# lowrance lcx 12 or lcx 113c



## HOCKEY (Jan 27, 2008)

can any one tell me if the own or know about the lowrance lcx12 c or lcx 113,hd
the new hd 10 model replaces these, can pick one up for around a thousand dollars off org. price, we will be using on western basin end only. personally
found them to be easier to use than the new one hd. units. any comments before I buy one.


----------



## Sportcoast (Mar 8, 2009)

both are good units. just so you know the 113hd isn't high def. the hd stands for a built in hard drive.
the new replacement units are high def. hope this helps


----------



## gotithooked1 (Dec 12, 2007)

If you don't mind me asking,where are you purchasing from. Thanks


----------



## K gonefishin (May 4, 2004)

good units, if you go 112 you'll need a navionics chip for it, 113 has build in chips. I have the 38HD one size down with the 8 inch screen it's a awesome unit. If you have a glass boat shoot thru hull transducer is very nice. great performance expecially while running while looking for fish.


----------



## HOCKEY (Jan 27, 2008)

Thanks guys, you ansewer my problems, I have a 30 ft. great lakes special
sportcraft, we fish western end to canadain line, You ansewer my questoin about the chip, I have the lcx 12 on hold, pick up monday, bass pro shop in toledo has lcx 113 c hd. onsale for 1644.79, wmj marine also has them 
at close to same price, rember these are not made any more. we will run
the nav. gold chip in them.


----------



## gotithooked1 (Dec 12, 2007)

HOCKEY said:


> Thanks guys, you ansewer my problems, I have a 30 ft. great lakes special
> sportcraft, we fish western end to canadain line, You ansewer my questoin about the chip, I have the lcx 12 on hold, pick up monday, bass pro shop in toledo has lcx 113 c hd. onsale for 1644.79, wmj marine also has them
> at close to same price, rember these are not made any more. we will run
> the nav. gold chip in them.


Thanks for the imfo.......Frank


----------



## Double A (Dec 27, 2006)

BPS will deal on that lcx 113. I think it is there last one. Floor model. Had it's buttons pushed a bunch.
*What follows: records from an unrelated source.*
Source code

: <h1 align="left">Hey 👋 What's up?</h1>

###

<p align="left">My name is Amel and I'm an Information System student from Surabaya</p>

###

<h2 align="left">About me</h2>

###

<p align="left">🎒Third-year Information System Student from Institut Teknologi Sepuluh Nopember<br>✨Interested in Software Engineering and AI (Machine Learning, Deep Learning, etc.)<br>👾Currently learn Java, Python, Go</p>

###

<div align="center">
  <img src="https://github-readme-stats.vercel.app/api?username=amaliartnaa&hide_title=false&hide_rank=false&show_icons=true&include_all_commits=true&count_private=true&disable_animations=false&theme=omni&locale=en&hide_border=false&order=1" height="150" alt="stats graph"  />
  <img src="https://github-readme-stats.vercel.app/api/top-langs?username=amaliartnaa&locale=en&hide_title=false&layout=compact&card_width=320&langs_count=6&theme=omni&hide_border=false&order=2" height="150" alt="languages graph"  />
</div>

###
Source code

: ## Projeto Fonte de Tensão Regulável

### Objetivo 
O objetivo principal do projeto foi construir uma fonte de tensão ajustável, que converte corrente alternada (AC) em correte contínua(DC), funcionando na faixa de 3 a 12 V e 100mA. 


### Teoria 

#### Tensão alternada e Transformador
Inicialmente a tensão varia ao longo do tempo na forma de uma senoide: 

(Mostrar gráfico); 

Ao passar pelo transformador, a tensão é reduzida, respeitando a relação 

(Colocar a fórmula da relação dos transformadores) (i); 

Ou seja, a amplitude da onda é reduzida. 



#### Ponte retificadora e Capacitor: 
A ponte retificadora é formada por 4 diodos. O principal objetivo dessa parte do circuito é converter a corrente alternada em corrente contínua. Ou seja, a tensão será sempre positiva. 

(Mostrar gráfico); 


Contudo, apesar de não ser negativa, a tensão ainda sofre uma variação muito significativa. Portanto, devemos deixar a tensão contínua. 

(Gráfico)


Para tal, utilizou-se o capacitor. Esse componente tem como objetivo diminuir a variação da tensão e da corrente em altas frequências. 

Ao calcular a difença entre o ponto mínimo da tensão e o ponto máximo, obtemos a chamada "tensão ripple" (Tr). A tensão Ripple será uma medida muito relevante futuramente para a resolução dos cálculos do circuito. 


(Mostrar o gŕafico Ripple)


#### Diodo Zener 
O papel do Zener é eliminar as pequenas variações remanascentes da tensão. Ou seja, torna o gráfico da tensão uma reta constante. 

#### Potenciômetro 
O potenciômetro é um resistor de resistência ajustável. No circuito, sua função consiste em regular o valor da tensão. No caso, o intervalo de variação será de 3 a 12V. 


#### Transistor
Good luck


----------



## HOCKEY (Jan 27, 2008)

thanks for all the imformation guys, went to bass pro today to get my lcx 112 c unit, bass pro started end of year clearance on depth finder, they gave me
another 340.00 dollars off for final price new in box of 1,100.00 dollars ,they
have more in warehouse , toledo store where I got mine. not bad as starting
price was 2400.00 before christmas.


----------